Cobrador foi preso no lugar de um primo

DA REPORTAGEM LOCAL

Com a despreocupação de quem não deve nada, o cobrador de ônibus Mateus de Jesus Machado, 40, aceitou sem reclamar o convite de um oficial de Justiça que, sozinho, bateu na porta de sua casa e pediu que ele o acompanhasse até o distrito policial mais próximo para verificar um "pequeno problema".
No caminho do distrito, Machado lembrou do primo que morou de favor dois meses em sua casa e depois sumiu com seus documentos. Ingênuo, o cobrador de ônibus pensou que, se fosse um crime, as vítimas ou testemunhas poderiam atestar sua inocência e ele logo voltaria para casa.
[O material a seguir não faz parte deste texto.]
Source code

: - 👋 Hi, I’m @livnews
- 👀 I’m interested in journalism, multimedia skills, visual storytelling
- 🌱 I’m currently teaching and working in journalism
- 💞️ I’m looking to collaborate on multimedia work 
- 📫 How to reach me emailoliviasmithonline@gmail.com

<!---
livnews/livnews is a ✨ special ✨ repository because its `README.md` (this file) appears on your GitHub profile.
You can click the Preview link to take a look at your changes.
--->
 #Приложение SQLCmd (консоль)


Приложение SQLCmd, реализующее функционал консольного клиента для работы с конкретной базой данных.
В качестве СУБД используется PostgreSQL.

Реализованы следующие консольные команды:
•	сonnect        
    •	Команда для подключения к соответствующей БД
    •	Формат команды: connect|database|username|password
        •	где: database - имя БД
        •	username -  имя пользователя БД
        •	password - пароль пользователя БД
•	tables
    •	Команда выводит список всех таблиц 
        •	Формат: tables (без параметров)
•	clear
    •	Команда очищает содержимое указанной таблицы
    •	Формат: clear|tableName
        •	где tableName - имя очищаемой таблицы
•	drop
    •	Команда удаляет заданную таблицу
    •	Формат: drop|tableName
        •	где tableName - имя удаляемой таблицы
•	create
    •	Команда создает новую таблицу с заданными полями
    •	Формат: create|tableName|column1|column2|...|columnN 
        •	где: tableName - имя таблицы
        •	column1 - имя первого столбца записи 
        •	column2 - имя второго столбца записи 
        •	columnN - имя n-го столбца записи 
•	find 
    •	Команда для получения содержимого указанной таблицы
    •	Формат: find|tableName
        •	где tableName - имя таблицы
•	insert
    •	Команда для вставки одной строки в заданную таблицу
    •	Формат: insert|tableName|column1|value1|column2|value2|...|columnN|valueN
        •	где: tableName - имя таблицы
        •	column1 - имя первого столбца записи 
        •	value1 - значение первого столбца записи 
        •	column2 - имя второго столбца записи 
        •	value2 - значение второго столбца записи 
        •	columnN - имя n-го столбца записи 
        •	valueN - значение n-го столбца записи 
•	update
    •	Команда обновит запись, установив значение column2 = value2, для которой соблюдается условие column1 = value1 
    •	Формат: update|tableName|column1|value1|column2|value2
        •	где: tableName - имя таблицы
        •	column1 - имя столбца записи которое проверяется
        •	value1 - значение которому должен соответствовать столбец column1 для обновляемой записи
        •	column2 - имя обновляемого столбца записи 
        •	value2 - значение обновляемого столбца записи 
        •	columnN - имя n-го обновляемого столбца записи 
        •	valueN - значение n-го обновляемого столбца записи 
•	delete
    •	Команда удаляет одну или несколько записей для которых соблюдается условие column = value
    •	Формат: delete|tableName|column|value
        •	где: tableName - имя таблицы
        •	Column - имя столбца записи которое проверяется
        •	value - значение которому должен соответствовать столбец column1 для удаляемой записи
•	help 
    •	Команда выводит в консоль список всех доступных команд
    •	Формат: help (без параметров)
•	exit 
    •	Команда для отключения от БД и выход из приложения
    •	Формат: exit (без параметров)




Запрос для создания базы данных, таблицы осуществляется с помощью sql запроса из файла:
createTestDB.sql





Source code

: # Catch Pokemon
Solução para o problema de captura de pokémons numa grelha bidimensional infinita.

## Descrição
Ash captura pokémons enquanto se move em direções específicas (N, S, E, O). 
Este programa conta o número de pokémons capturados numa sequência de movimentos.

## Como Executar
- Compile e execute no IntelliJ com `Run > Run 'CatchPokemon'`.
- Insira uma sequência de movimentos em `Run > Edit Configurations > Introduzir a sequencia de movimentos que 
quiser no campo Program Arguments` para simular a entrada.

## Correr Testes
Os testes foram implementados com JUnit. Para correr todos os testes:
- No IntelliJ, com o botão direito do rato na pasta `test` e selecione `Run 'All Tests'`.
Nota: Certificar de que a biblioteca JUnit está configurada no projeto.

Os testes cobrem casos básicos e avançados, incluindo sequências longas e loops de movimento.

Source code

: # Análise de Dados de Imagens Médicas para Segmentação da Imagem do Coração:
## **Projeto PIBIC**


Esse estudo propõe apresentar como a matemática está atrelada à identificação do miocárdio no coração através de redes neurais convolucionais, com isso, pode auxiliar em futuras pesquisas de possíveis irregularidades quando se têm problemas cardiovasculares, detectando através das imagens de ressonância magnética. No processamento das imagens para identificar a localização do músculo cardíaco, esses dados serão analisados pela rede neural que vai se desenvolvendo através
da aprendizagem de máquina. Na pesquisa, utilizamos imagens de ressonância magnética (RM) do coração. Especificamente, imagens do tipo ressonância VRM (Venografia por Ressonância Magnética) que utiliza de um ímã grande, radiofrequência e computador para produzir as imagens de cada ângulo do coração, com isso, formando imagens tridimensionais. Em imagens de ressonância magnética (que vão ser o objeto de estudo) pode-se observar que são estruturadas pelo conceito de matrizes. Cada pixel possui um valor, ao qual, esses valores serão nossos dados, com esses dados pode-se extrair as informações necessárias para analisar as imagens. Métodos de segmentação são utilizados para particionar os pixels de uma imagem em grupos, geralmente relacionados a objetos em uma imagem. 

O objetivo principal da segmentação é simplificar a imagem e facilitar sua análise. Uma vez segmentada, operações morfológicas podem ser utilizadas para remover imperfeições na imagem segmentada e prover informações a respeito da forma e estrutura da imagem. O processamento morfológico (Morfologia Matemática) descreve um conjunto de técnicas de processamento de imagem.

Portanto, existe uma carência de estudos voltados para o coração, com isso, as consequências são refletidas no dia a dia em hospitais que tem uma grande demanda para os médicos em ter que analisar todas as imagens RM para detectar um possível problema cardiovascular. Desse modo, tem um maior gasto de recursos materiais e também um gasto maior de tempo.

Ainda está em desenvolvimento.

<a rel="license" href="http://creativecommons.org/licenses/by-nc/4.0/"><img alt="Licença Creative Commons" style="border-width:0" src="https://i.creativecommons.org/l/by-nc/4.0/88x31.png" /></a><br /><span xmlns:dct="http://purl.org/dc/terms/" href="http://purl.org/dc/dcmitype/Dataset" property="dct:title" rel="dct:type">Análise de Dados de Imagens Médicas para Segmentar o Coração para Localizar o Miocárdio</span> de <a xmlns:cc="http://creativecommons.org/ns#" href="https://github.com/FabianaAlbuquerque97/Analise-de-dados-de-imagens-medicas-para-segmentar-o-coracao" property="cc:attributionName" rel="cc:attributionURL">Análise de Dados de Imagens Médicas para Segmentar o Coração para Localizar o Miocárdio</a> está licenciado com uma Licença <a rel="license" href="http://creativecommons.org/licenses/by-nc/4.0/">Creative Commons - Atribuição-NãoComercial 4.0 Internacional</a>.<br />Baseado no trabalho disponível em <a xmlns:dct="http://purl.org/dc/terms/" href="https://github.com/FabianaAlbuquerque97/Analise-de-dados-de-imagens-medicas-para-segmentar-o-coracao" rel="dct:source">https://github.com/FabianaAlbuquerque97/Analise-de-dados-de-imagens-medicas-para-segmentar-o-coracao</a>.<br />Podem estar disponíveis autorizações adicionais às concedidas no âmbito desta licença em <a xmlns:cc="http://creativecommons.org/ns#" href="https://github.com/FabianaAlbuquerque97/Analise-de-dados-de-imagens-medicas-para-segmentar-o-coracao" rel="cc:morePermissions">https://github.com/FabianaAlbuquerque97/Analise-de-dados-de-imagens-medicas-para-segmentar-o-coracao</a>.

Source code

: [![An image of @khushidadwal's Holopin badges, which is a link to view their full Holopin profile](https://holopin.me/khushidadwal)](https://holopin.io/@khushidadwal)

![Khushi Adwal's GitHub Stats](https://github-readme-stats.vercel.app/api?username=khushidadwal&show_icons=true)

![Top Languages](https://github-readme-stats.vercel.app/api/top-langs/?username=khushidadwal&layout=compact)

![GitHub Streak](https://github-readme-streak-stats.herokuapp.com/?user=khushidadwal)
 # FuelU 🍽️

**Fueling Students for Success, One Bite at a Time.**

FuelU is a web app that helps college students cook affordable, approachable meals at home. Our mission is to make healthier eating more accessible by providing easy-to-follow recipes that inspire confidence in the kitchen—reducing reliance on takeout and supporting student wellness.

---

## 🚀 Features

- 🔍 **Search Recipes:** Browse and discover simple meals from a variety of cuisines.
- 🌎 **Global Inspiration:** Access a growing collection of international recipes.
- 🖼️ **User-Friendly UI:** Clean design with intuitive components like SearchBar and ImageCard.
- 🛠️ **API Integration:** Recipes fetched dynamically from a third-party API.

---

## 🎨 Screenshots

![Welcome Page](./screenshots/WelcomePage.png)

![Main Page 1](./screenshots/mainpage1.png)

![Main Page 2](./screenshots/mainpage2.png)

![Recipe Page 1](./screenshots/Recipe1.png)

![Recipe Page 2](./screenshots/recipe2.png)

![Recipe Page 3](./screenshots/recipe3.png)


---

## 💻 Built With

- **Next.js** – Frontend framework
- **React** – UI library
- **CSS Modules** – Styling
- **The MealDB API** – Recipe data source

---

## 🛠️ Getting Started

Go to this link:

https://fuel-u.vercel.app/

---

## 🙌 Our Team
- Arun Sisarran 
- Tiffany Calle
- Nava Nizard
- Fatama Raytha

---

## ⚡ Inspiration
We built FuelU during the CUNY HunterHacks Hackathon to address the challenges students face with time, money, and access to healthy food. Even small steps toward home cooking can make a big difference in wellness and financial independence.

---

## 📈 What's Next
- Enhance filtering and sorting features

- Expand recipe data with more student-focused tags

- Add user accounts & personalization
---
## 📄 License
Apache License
Grande engano. Machado foi direto para a carceragem do 38º DP (Vila Amália), zona norte de São Paulo. Pai de três filhos adolescentes, ficou preso por um ano e quatro meses por crimes que não cometeu, segundo decisões judiciais que já o inocentaram. Saiu da cadeia em junho passado.
Quando Machado chegou ao 38º DP, não havia vítimas ou testemunhas no distrito, como ele pensava. Ele já estava condenado pela Justiça a dois anos e oito meses por furto e tentativa de roubo em Várzea Paulista (63 km de SP).
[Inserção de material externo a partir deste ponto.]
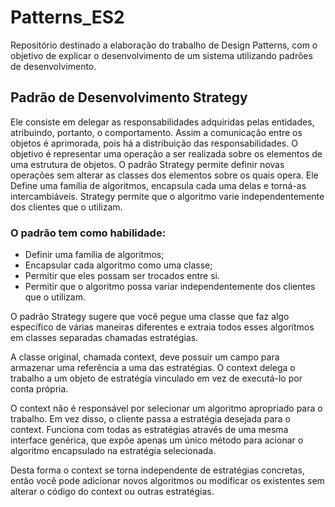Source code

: # Patterns_ES2
Repositório destinado a elaboração do trabalho de Design Patterns, com o objetivo de explicar o desenvolvimento de um sistema utilizando padrões de desenvolvimento.

## Padrão de Desenvolvimento Strategy
Ele consiste em delegar as responsabilidades adquiridas pelas entidades, atribuindo, portanto, o comportamento. Assim a comunicação entre os objetos é aprimorada, pois há a distribuição das responsabilidades. O objetivo é representar uma operação a ser realizada sobre os elementos de uma estrutura de objetos. O padrão Strategy permite definir novas operações sem alterar as classes dos elementos sobre os quais opera. Ele Define uma família de algoritmos, encapsula cada uma delas e torná-as intercambiáveis. Strategy permite que o algoritmo varie independentemente dos clientes que o utilizam.

### O padrão tem como habilidade:

* Definir uma família de algoritmos;
* Encapsular cada algoritmo como uma classe;
* Permitir que eles possam ser trocados entre si.
* Permitir que o algoritmo possa variar independentemente dos clientes que o utilizam.

O padrão Strategy sugere que você pegue uma classe que faz algo específico de várias maneiras diferentes e extraia todos esses algoritmos em classes separadas chamadas estratégias.

A classe original, chamada context, deve possuir um campo para armazenar uma referência a uma das estratégias. O context delega o trabalho a um objeto de estratégia vinculado em vez de executá-lo por conta própria.

O context não é responsável por selecionar um algoritmo apropriado para o trabalho. Em vez disso, o cliente passa a estratégia desejada para o context. Funciona com todas as estratégias através de uma mesma interface genérica, que expõe apenas um único método para acionar o algoritmo encapsulado na estratégia selecionada.

Desta forma o context se torna independente de estratégias concretas, então você pode adicionar novos algoritmos ou modificar os existentes sem alterar o código do context ou outras estratégias.
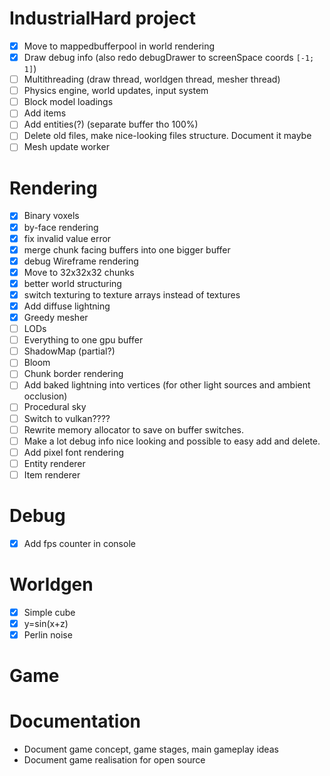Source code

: # IndustrialHard project

- [x] Move to mappedbufferpool in world rendering
- [x] Draw debug info (also redo debugDrawer to screenSpace coords `[-1; 1]`)
- [ ] Multithreading (draw thread, worldgen thread, mesher thread)
- [ ] Physics engine, world updates, input system
- [ ] Block model loadings
- [ ] Add items
- [ ] Add entities(?) (separate buffer tho 100%)
- [ ] Delete old files, make nice-looking files structure. Document it maybe
- [ ] Mesh update worker

# Rendering

- [x] Binary voxels
- [x] by-face rendering
- [x] fix invalid value error
- [x] merge chunk facing buffers into one bigger buffer
- [x] debug Wireframe rendering
- [x] Move to 32x32x32 chunks
- [x] better world structuring
- [x] switch texturing to texture arrays instead of textures
- [x] Add diffuse lightning
- [X] Greedy mesher
- [ ] LODs
- [ ] Everything to one gpu buffer
- [ ] ShadowMap (partial?)
- [ ] Bloom
- [ ] Chunk border rendering
- [ ] Add baked lightning into vertices (for other light sources and ambient occlusion)
- [ ] Procedural sky
- [ ] Switch to vulkan????
- [ ] Rewrite memory allocator to save on buffer switches.
- [ ] Make a lot debug info nice looking and possible to easy add and delete.
- [ ] Add pixel font rendering
- [ ] Entity renderer
- [ ] Item renderer

# Debug

- [x] Add fps counter in console

# Worldgen

- [x] Simple cube
- [x] y=sin(x+z)
- [x] Perlin noise

# Game

# Documentation

- Document game concept, game stages, main gameplay ideas
- Document game realisation for open source
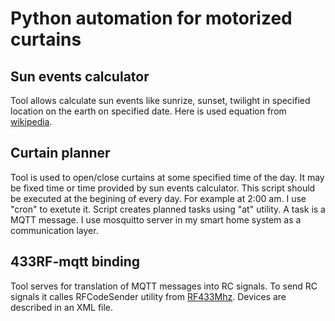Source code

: # Python automation for motorized curtains

## Sun events calculator
Tool allows calculate sun events like sunrize, sunset, twilight in specified location on the earth on specified date. Here is used equation from [wikipedia](https://en.wikipedia.org/wiki/Sunrise_equation).

## Curtain planner
Tool is used to open/close curtains at some specified time of the day. It may be fixed time or time provided by sun events calculator. This script should be executed at the begining of every day. For example at 2:00 am. I use "cron" to exetute it. Script creates planned tasks using "at" utility. A task is a MQTT message. I use mosquitto server in my smart home system as a communication layer.

## 433RF-mqtt binding
Tool serves for translation of MQTT messages into RC signals. To send RC signals it calles RFCodeSender utility from [RF433Mhz](https://github.com/denmatfoton/RF433Mhz). Devices are described in an XML file.
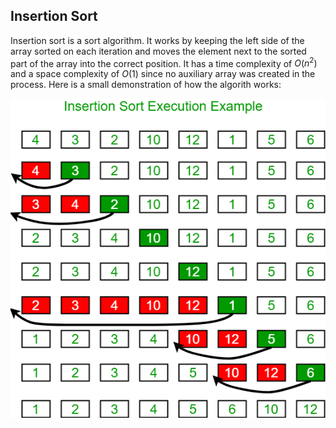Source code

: ## Insertion Sort
Insertion sort is a sort algorithm. It works by keeping the left side of the array sorted on each iteration and moves the element next to the sorted part of the array into the correct position. It has a time complexity of $O(n^2)$ and a space complexity of $O(1)$ since no auxiliary array was created in the process. Here is a small demonstration of how the algorith works:

![Image](/Images/DA3CF7B7-6332-41BA-86A5-34817A00DA6C.png)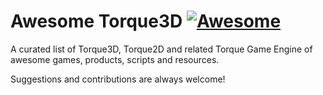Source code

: # Awesome Torque3D [![Awesome](https://cdn.rawgit.com/sindresorhus/awesome/d7305f38d29fed78fa85652e3a63e154dd8e8829/media/badge.svg)](https://github.com/sindresorhus/awesome)

A curated list of Torque3D, Torque2D and related Torque Game Engine of awesome games, products, scripts and resources.

Suggestions and contributions are always welcome! 
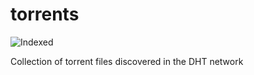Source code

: torrents 
========
![Indexed](https://img.shields.io/badge/indexed-184427-blue)

Collection of torrent files discovered in the DHT network
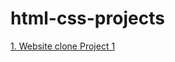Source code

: # html-css-projects
[1. Website clone Project 1](https://avicnotes.github.io/html-css-projects/clone-project-1.html)
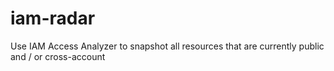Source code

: # iam-radar
Use IAM Access Analyzer to snapshot all resources that are currently public and / or cross-account
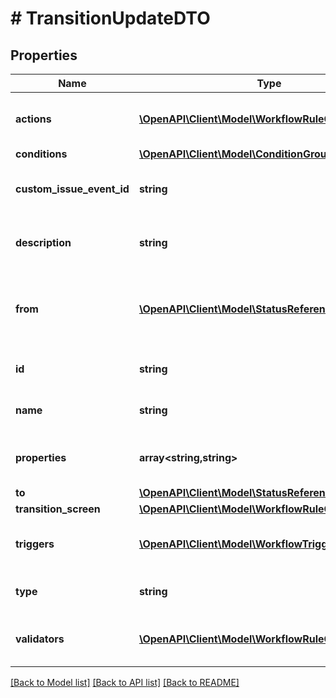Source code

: # # TransitionUpdateDTO

## Properties

Name | Type | Description | Notes
------------ | ------------- | ------------- | -------------
**actions** | [**\OpenAPI\Client\Model\WorkflowRuleConfiguration[]**](WorkflowRuleConfiguration.md) | The post-functions of the transition. | [optional]
**conditions** | [**\OpenAPI\Client\Model\ConditionGroupUpdate**](ConditionGroupUpdate.md) |  | [optional]
**custom_issue_event_id** | **string** | The custom event ID of the transition. | [optional]
**description** | **string** | The description of the transition. | [optional]
**from** | [**\OpenAPI\Client\Model\StatusReferenceAndPort[]**](StatusReferenceAndPort.md) | The statuses the transition can start from. | [optional]
**id** | **string** | The ID of the transition. |
**name** | **string** | The name of the transition. |
**properties** | **array<string,string>** | The properties of the transition. | [optional]
**to** | [**\OpenAPI\Client\Model\StatusReferenceAndPort**](StatusReferenceAndPort.md) |  | [optional]
**transition_screen** | [**\OpenAPI\Client\Model\WorkflowRuleConfiguration**](WorkflowRuleConfiguration.md) |  | [optional]
**triggers** | [**\OpenAPI\Client\Model\WorkflowTrigger[]**](WorkflowTrigger.md) | The triggers of the transition. | [optional]
**type** | **string** | The transition type. |
**validators** | [**\OpenAPI\Client\Model\WorkflowRuleConfiguration[]**](WorkflowRuleConfiguration.md) | The validators of the transition. | [optional]

[[Back to Model list]](../../README.md#models) [[Back to API list]](../../README.md#endpoints) [[Back to README]](../../README.md)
Mas o verdadeiro criminoso era o primo, que colocou sua foto na cédula de identidade de Machado e a apresentou ao ser preso. Depois disso, o primo foi libertado, mas o Ministério Público recorreu e a sentença foi fixada em dois anos e oito meses.
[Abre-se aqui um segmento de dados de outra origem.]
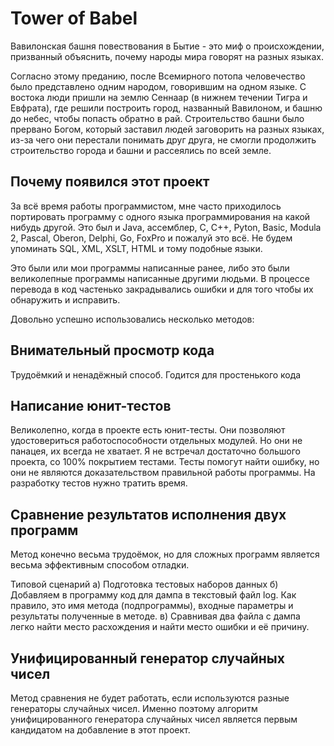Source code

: ﻿Tower of Babel
==============

Вавилонская башня повествования в Бытие - это миф о происхождении, призванный объяснить, 
почему народы мира говорят на разных языках.

Согласно этому преданию, после Всемирного потопа человечество было представлено одним народом, говорившим на одном языке.
С востока люди пришли на землю Сеннаар (в нижнем течении Тигра и Евфрата), где решили построить город, названный 
Вавилоном, и башню до небес, чтобы попасть обратно в рай. 
Строительство башни было прервано Богом, который заставил людей заговорить на разных языках, из-за чего они 
перестали понимать друг друга, не смогли продолжить строительство города и башни и рассеялись по всей земле.

Почему появился этот проект
---------------------------

За всё время работы программистом, мне часто приходилось портировать программу 
с одного языка программирования на какой нибудь другой. 
Это был и Java, ассемблер, С, С++, Pyton, Basic, Modula 2, Pascal, Oberon, 
Delphi, Go, FoxPro и пожалуй это всё. 
Не будем упоминать SQL, XML, XSLT, HTML и тому подобные языки.

Это были или мои программы написанные ранее, либо это были великолепные 
программы написанные другими людьми.
В процессе перевода в код частенько закрадывались ошибки и для того 
чтобы их обнаружить и исправить.

Довольно успешно использовались несколько методов:

Внимательный просмотр кода
--------------------------

Трудоёмкий и ненадёжный способ.
Годится для простенького кода

Написание юнит-тестов
---------------------

Великолепно, когда в проекте есть юнит-тесты.
Они позволяют удостовериться работоспособности отдельных модулей.
Но они не панацея, их всегда не хватает. 
Я не  встречал достаточно большого проекта, со 100% покрытием тестами. 
Тесты помогут найти ошибку, но они не являются доказательством правильной работы программы.
На разработку тестов нужно тратить время.

Сравнение результатов исполнения двух программ
----------------------------------------------

Метод конечно весьма трудоёмок, но для сложных программ является весьма эффективным способом отладки.

Типовой сценарий
а) Подготовка тестовых наборов данных
б) Добавляем в программу код для дампа в текстовый файл log.
Как правило, это имя метода (подпрограммы), входные параметры и результаты полученные в методе.
в) Сравнивая два файла с дампа легко найти место расхождения и найти место ошибки и её причину.

Унифицированный генератор случайных чисел
-----------------------------------------

Метод сравнения не будет работать, если используются разные генераторы случайных чисел.
Именно поэтому алгоритм унифицированного генератора случайных чисел является 
первым кандидатом на добавление в этот проект.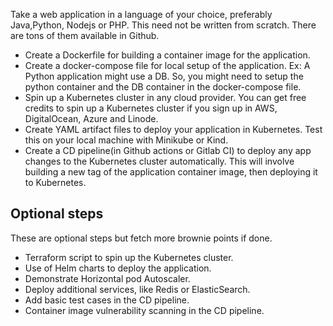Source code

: Take a web application in a language of your choice, preferably Java,Python, Nodejs or PHP. This need not be written from scratch. There are tons of them available in Github.
- Create a Dockerfile for building a container image for the application.
- Create a docker-compose file for local setup of the application. Ex: A Python application might use a DB. So, you might need to setup the python container and the DB container in the docker-compose file.
- Spin up a Kubernetes cluster in any cloud provider. You can get free credits to spin up a Kubernetes cluster if you sign up in AWS, DigitalOcean, Azure and Linode.
- Create YAML artifact files to deploy your application in Kubernetes. Test this on your local machine with Minikube or Kind.
- Create a CD pipeline(in Github actions or Gitlab CI) to deploy any app changes to the Kubernetes cluster automatically. This will involve building a new tag of the application container image, then deploying it to Kubernetes.

## Optional steps
These are optional steps but fetch more brownie points if done.
- Terraform script to spin up the Kubernetes cluster.
- Use of Helm charts to deploy the application.
- Demonstrate Horizontal pod Autoscaler.
- Deploy additional services, like Redis or ElasticSearch.
- Add basic test cases in the CD pipeline.
- Container image vulnerability scanning in the CD pipeline.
"Eu falava que era o meu primo, mas os policiais só davam risada. Diziam que na cadeia todos falam que são inocentes", afirmou Machado. Condenado ao regime semi-aberto, ele ainda ficou cinco meses fechado na carceragem do distrito à espera de vaga, em 1998. "Dormia no chão, passava frio. Eram quarenta presos em uma cela de quatro por quatro metros", lembrou ele.
Depois foi transferido para Mongaguá (litoral paulista). Ficou mais três meses no regime semi-aberto até que, em uma saída autorizada para o Dia dos Pais, não voltou mais. Sem outro lugar para ir, voltou para casa.
Um mutirão da PAJ (Procuradoria de Assistência Judiciária) descobriu o caso de Machado, segundo a procuradora Rosana Arruda Bonomo, que atuou no processo. A PAJ alegou inocência do cobrador, só que a decisão judicial o inocentando só saiu em 2001. Se não tivesse fugido, ele teria cumprido toda a pena.
Foragido, Machado não ficou sabendo que, para a Justiça, a história já estava esclarecida. Só que, por outro erro, essa informação não foi repassada ao IRGD, e em sua folha de antecedentes ele ainda constava como foragido.
Em novembro de 2002, mesmo com a decisão do juiz que o inocentou, Machado voltou a ser preso. Passou oito meses fechado na carceragem do 38º DP.
Hoje, sem conseguir emprego, Machado faz bicos como servente de pedreiro. "Foi um inferno. Vi muitos presos apanharem de outros por causa de rixas e de facção", disse.
"Ele simplesmente foi jogado na cadeia e deixado lá", afirmou o advogado Aldo Soares, que pretende entrar com uma ação por danos morais contra o Estado.